- Opening Delimiter -

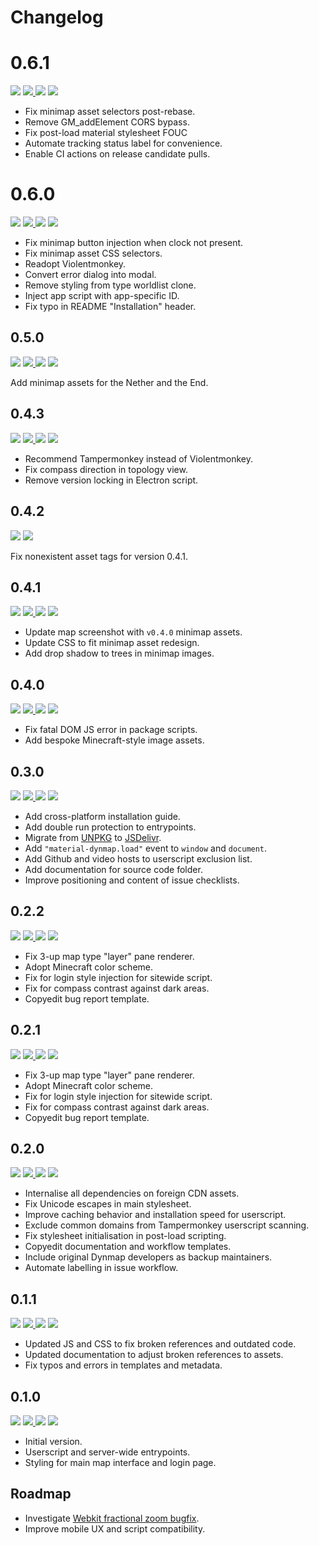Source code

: # Changelog

# 0.6.1

<a href="https://dev.bukkit.org/projects/dynmap" target="_blank"><img src="https://img.shields.io/static/v1.svg?style=flat-square&label=Compatibility&message=>=v3.0&logo=curseforge&logoColor=ffffff&labelColor=212121&color=0093ed" /></a> <a href="https://github.com/SNDST00M/material-dynmap/tree/v0.6.1/"><img src="https://img.shields.io/static/v1.svg?style=flat-square&label=Release%20Date&message=2021-08-17&logo=googlecalendar&logoColor=ffffff&labelColor=212121&color=0093ed" /> <a href="https://github.com/SNDST00M/material-dynmap/projects/12/"><img src="https://img.shields.io/static/v1.svg?style=flat-square&label=Project%20Board&message=v0.6.1&logo=trello&logoColor=ffffff&labelColor=212121&color=0093ed" /></a> <a href="https://github.com/SNDST00M/material-dynmap/milestone/12/"><img src="https://img.shields.io/static/v1.svg?style=flat-square&label=Milestone&message=v0.6.1&logo=github&logoColor=ffffff&labelColor=212121&color=0093ed" /></a>

- Fix minimap asset selectors post-rebase.
- Remove GM_addElement CORS bypass.
- Fix post-load material stylesheet FOUC
- Automate tracking status label for convenience.
- Enable CI actions on release candidate pulls.
# 0.6.0

<a href="https://dev.bukkit.org/projects/dynmap" target="_blank"><img src="https://img.shields.io/static/v1.svg?style=flat-square&label=Compatibility&message=>=v3.0&logo=curseforge&logoColor=ffffff&labelColor=212121&color=0093ed" /></a> <a href="https://github.com/SNDST00M/material-dynmap/tree/v0.6.0/"><img src="https://img.shields.io/static/v1.svg?style=flat-square&label=Release%20Date&message=2021-08-16&logo=googlecalendar&logoColor=ffffff&labelColor=212121&color=0093ed" /> <a href="https://github.com/SNDST00M/material-dynmap/projects/11/"><img src="https://img.shields.io/static/v1.svg?style=flat-square&label=Project%20Board&message=v0.6.0&logo=trello&logoColor=ffffff&labelColor=212121&color=0093ed" /></a> <a href="https://github.com/SNDST00M/material-dynmap/milestone/10/"><img src="https://img.shields.io/static/v1.svg?style=flat-square&label=Milestone&message=v0.6.0&logo=github&logoColor=ffffff&labelColor=212121&color=0093ed" /></a>

- Fix minimap button injection when clock not present.
- Fix minimap asset CSS selectors.
- Readopt Violentmonkey.
- Convert error dialog into modal.
- Remove styling from type worldlist clone.
- Inject app script with app-specific ID.
- Fix typo in README "Installation" header.

## 0.5.0

<a href="https://dev.bukkit.org/projects/dynmap" target="_blank"><img src="https://img.shields.io/static/v1.svg?style=flat-square&label=Compatibility&message=>=v3.0&logo=curseforge&logoColor=ffffff&labelColor=212121&color=0093ed" /></a> <a href="https://github.com/SNDST00M/material-dynmap/tree/v0.5.0/"><img src="https://img.shields.io/static/v1.svg?style=flat-square&label=Release%20Date&message=2021-08-12&logo=googlecalendar&logoColor=ffffff&labelColor=212121&color=0093ed" /> <a href="https://github.com/SNDST00M/material-dynmap/projects/10/"><img src="https://img.shields.io/static/v1.svg?style=flat-square&label=Project%20Board&message=v0.5.0&logo=trello&logoColor=ffffff&labelColor=212121&color=0093ed" /></a> <a href="https://github.com/SNDST00M/material-dynmap/milestone/10/"><img src="https://img.shields.io/static/v1.svg?style=flat-square&label=Milestone&message=v0.5.0&logo=github&logoColor=ffffff&labelColor=212121&color=0093ed" /></a>

Add minimap assets for the Nether and the End.

## 0.4.3

<a href="https://dev.bukkit.org/projects/dynmap" target="_blank"><img src="https://img.shields.io/static/v1.svg?style=flat-square&label=Compatibility&message=>=v3.0&logo=curseforge&logoColor=ffffff&labelColor=212121&color=0093ed" /></a> <a href="https://github.com/SNDST00M/material-dynmap/tree/v0.4.2/"><img src="https://img.shields.io/static/v1.svg?style=flat-square&label=Release%20Date&message=2021-08-09&logo=googlecalendar&logoColor=ffffff&labelColor=212121&color=0093ed" /> <a href="https://github.com/SNDST00M/material-dynmap/projects/9/"><img src="https://img.shields.io/static/v1.svg?style=flat-square&label=Project%20Board&message=v0.4.1&logo=trello&logoColor=ffffff&labelColor=212121&color=0093ed" /></a> <a href="https://github.com/SNDST00M/material-dynmap/milestone/9/"><img src="https://img.shields.io/static/v1.svg?style=flat-square&label=Milestone&message=v0.4.3&logo=github&logoColor=ffffff&labelColor=212121&color=0093ed" /></a>

- Recommend Tampermonkey instead of Violentmonkey.
- Fix compass direction in topology view.
- Remove version locking in Electron script.

## 0.4.2

<a href="https://dev.bukkit.org/projects/dynmap" target="_blank"><img src="https://img.shields.io/static/v1.svg?style=flat-square&label=Compatibility&message=>=v3.0&logo=curseforge&logoColor=ffffff&labelColor=212121&color=0093ed" /></a> <a href="https://github.com/SNDST00M/material-dynmap/tree/v0.4.2/"><img src="https://img.shields.io/static/v1.svg?style=flat-square&label=Release%20Date&message=2021-08-09&logo=googlecalendar&logoColor=ffffff&labelColor=212121&color=0093ed" /></a>

Fix nonexistent asset tags for version 0.4.1.

## 0.4.1

<a href="https://dev.bukkit.org/projects/dynmap" target="_blank"><img src="https://img.shields.io/static/v1.svg?style=flat-square&label=Compatibility&message=>=v3.0&logo=curseforge&logoColor=ffffff&labelColor=212121&color=f82b3b" /></a> <a href="https://github.com/SNDST00M/material-dynmap/tree/v0.4.1/"><img src="https://img.shields.io/static/v1.svg?style=flat-square&label=Release%20Date&message=2021-08-09&logo=googlecalendar&logoColor=ffffff&labelColor=212121&color=f82b3b" /> <a href="https://github.com/SNDST00M/material-dynmap/projects/8/"><img src="https://img.shields.io/static/v1.svg?style=flat-square&label=Project%20Board&message=v0.4.1&logo=trello&logoColor=ffffff&labelColor=212121&color=f82b3b" /></a> <a href="https://github.com/SNDST00M/material-dynmap/milestone/8/"><img src="https://img.shields.io/static/v1.svg?style=flat-square&label=Milestone&message=v0.4.1&logo=github&logoColor=ffffff&labelColor=212121&color=f82b3b" /></a>

- Update map screenshot with `v0.4.0` minimap assets.
- Update CSS to fit minimap asset redesign.
- Add drop shadow to trees in minimap images.

## 0.4.0

<a href="https://dev.bukkit.org/projects/dynmap" target="_blank"><img src="https://img.shields.io/static/v1.svg?style=flat-square&label=Compatibility&message=>=v3.0&logo=curseforge&logoColor=ffffff&labelColor=212121&color=0093ed" /></a> <a href="https://github.com/SNDST00M/material-dynmap/tree/v0.4.0/"><img src="https://img.shields.io/static/v1.svg?style=flat-square&label=Release%20Date&message=2021-08-09&logo=googlecalendar&logoColor=ffffff&labelColor=212121&color=0093ed" /> <a href="https://github.com/SNDST00M/material-dynmap/projects/7/"><img src="https://img.shields.io/static/v1.svg?style=flat-square&label=Project%20Board&message=v0.4.0&logo=trello&logoColor=ffffff&labelColor=212121&color=0093ed" /></a> <a href="https://github.com/SNDST00M/material-dynmap/milestone/7/"><img src="https://img.shields.io/static/v1.svg?style=flat-square&label=Milestone&message=v0.4.0&logo=github&logoColor=ffffff&labelColor=212121&color=0093ed" /></a>

- Fix fatal DOM JS error in package scripts.
- Add bespoke Minecraft-style image assets.

## 0.3.0

<a href="https://dev.bukkit.org/projects/dynmap" target="_blank"><img src="https://img.shields.io/static/v1.svg?style=flat-square&label=Compatibility&message=>=v3.0&logo=curseforge&logoColor=ffffff&labelColor=212121&color=0093ed" /></a> <a href="https://github.com/SNDST00M/material-dynmap/tree/v0.3.0/"><img src="https://img.shields.io/static/v1.svg?style=flat-square&label=Release%20Date&message=2021-08-08&logo=googlecalendar&logoColor=ffffff&labelColor=212121&color=0093ed" /> <a href="https://github.com/SNDST00M/material-dynmap/projects/6/"><img src="https://img.shields.io/static/v1.svg?style=flat-square&label=Project%20Board&message=v0.3.0&logo=trello&logoColor=ffffff&labelColor=212121&color=0093ed" /></a> <a href="https://github.com/SNDST00M/material-dynmap/milestone/6"><img src="https://img.shields.io/static/v1.svg?style=flat-square&label=Milestone&message=v0.3.0&logo=github&logoColor=ffffff&labelColor=212121&color=0093ed" /></a>

- Add cross-platform installation guide.
- Add double run protection to entrypoints.
- Migrate from [UNPKG] to [JSDelivr].
- Add `"material-dynmap.load"` event to `window` and `document`.
- Add Github and video hosts to userscript exclusion list.
- Add documentation for source code folder.
- Improve positioning and content of issue checklists.

## 0.2.2

<a href="https://dev.bukkit.org/projects/dynmap" target="_blank"><img src="https://img.shields.io/static/v1.svg?style=flat-square&label=Compatibility&message=>=v3.0&logo=curseforge&logoColor=ffffff&labelColor=212121&color=0093ed" /></a> <a href="https://github.com/SNDST00M/material-dynmap/tree/v0.2.2/"><img src="https://img.shields.io/static/v1.svg?style=flat-square&label=Release%20Date&message=2021-08-06&logo=googlecalendar&logoColor=ffffff&labelColor=212121&color=0093ed" /> <a href="https://github.com/SNDST00M/material-dynmap/projects/5/"><img src="https://img.shields.io/static/v1.svg?style=flat-square&label=Project%20Board&message=v0.2.2&logo=trello&logoColor=ffffff&labelColor=212121&color=0093ed" /></a> <a href="https://github.com/SNDST00M/material-dynmap/milestone/5"><img src="https://img.shields.io/static/v1.svg?style=flat-square&label=Milestone&message=v0.2.2&logo=github&logoColor=ffffff&labelColor=212121&color=0093ed" /></a>

- Fix 3-up map type "layer" pane renderer.
- Adopt Minecraft color scheme.
- Fix for login style injection for sitewide script.
- Fix for compass contrast against dark areas.
- Copyedit bug report template.

## 0.2.1

<a href="https://dev.bukkit.org/projects/dynmap" target="_blank"><img src="https://img.shields.io/static/v1.svg?style=flat-square&label=Compatibility&message=>=v3.0&logo=curseforge&logoColor=ffffff&labelColor=212121&color=0093ed" /></a> <a href="https://github.com/SNDST00M/material-dynmap/tree/v0.2.1/"><img src="https://img.shields.io/static/v1.svg?style=flat-square&label=Release%20Date&message=2021-08-06&logo=googlecalendar&logoColor=ffffff&labelColor=212121&color=0093ed" /> <a href="https://github.com/SNDST00M/material-dynmap/projects/4/"><img src="https://img.shields.io/static/v1.svg?style=flat-square&label=Project%20Board&message=v0.2.1&logo=trello&logoColor=ffffff&labelColor=212121&color=0093ed" /></a> <a href="https://github.com/SNDST00M/material-dynmap/milestone/4"><img src="https://img.shields.io/static/v1.svg?style=flat-square&label=Milestone&message=v0.2.1&logo=github&logoColor=ffffff&labelColor=212121&color=0093ed" /></a>

- Fix 3-up map type "layer" pane renderer.
- Adopt Minecraft color scheme.
- Fix for login style injection for sitewide script.
- Fix for compass contrast against dark areas.
- Copyedit bug report template.

## 0.2.0

<a href="https://dev.bukkit.org/projects/dynmap" target="_blank"><img src="https://img.shields.io/static/v1.svg?style=flat-square&label=Compatibility&message=>=v3.0&logo=curseforge&logoColor=ffffff&labelColor=212121&color=0093ed" /></a> <a href="https://github.com/SNDST00M/material-dynmap/tree/v0.2.0/"><img src="https://img.shields.io/static/v1.svg?style=flat-square&label=Release%20Date&message=2021-08-05&logo=googlecalendar&logoColor=ffffff&labelColor=212121&color=0093ed" /> <a href="https://github.com/SNDST00M/material-dynmap/projects/3/"><img src="https://img.shields.io/static/v1.svg?style=flat-square&label=Project%20Board&message=v0.2.0&logo=trello&logoColor=ffffff&labelColor=212121&color=0093ed" /></a> <a href="https://github.com/SNDST00M/material-dynmap/milestone/3"><img src="https://img.shields.io/static/v1.svg?style=flat-square&label=Milestone&message=v0.2.0&logo=github&logoColor=ffffff&labelColor=212121&color=0093ed" /></a>

- Internalise all dependencies on foreign CDN assets.
- Fix Unicode escapes in main stylesheet.
- Improve caching behavior and installation speed for userscript.
- Exclude common domains from Tampermonkey userscript scanning.
- Fix stylesheet initialisation in post-load scripting.
- Copyedit documentation and workflow templates.
- Include original Dynmap developers as backup maintainers.
- Automate labelling in issue workflow.

## 0.1.1

<a href="https://dev.bukkit.org/projects/dynmap" target="_blank"><img src="https://img.shields.io/static/v1.svg?style=flat-square&label=Compatibility&message=>=v3.0&logo=curseforge&logoColor=ffffff&labelColor=212121&color=0093ed" /></a> <a href="https://github.com/SNDST00M/material-dynmap/tree/v0.1.1/"><img src="https://img.shields.io/static/v1.svg?style=flat-square&label=Release%20Date&message=2021-08-05&logo=googlecalendar&logoColor=ffffff&labelColor=212121&color=0093ed" /> <a href="https://github.com/SNDST00M/material-dynmap/projects/2/"><img src="https://img.shields.io/static/v1.svg?style=flat-square&label=Project%20Board&message=v0.1.1&logo=trello&logoColor=ffffff&labelColor=212121&color=0093ed" /></a> <a href="https://github.com/SNDST00M/material-dynmap/milestone/2"><img src="https://img.shields.io/static/v1.svg?style=flat-square&label=Milestone&message=v0.1.1&logo=github&logoColor=ffffff&labelColor=212121&color=0093ed" /></a>

- Updated JS and CSS to fix broken references and outdated code.
- Updated documentation to adjust broken references to assets.
- Fix typos and errors in templates and metadata.

## 0.1.0

<a href="https://dev.bukkit.org/projects/dynmap" target="_blank"><img src="https://img.shields.io/static/v1.svg?style=flat-square&label=Compatibility&message=>=v3.0&logo=curseforge&logoColor=ffffff&labelColor=212121&color=0093ed" /></a> <a href="https://github.com/SNDST00M/material-dynmap/tree/v0.1.0/"><img src="https://img.shields.io/static/v1.svg?style=flat-square&label=Release%20Date&message=2021-08-05&logo=googlecalendar&logoColor=ffffff&labelColor=212121&color=0093ed" /> <a href="https://github.com/SNDST00M/material-dynmap/projects/1/"><img src="https://img.shields.io/static/v1.svg?style=flat-square&label=Project%20Board&message=v0.1.0&logo=trello&logoColor=ffffff&labelColor=212121&color=0093ed" /></a> <a href="https://github.com/SNDST00M/material-dynmap/milestone/1"><img src="https://img.shields.io/static/v1.svg?style=flat-square&label=Milestone&message=v0.1.0&logo=github&logoColor=ffffff&labelColor=212121&color=0093ed" /></a>

- Initial version.
- Userscript and server-wide entrypoints.
- Styling for main map interface and login page.

## Roadmap

- Investigate [Webkit fractional zoom bugfix][leaflet-issue-3575].
- Improve mobile UX and script compatibility.

<!-- 0.3.0 -->
[unpkg]: https://unpkg.com
[jsdelivr]: https://www.jsdelivr.com
<!-- Roadmap -->
[leaflet-issue-3575]: https://github.com/Leaflet/Leaflet/issues/3575
[nativefier]: https://github.com/nativefier/nativefier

- Closing Delimiter -

→ **WHAT YOU WILL DO**:
Copy out each line of the entries where the word "with" is found.

→ **THE ANSWER**:
- Inject app script with app-specific ID.
- Update map screenshot with `v0.4.0` minimap assets.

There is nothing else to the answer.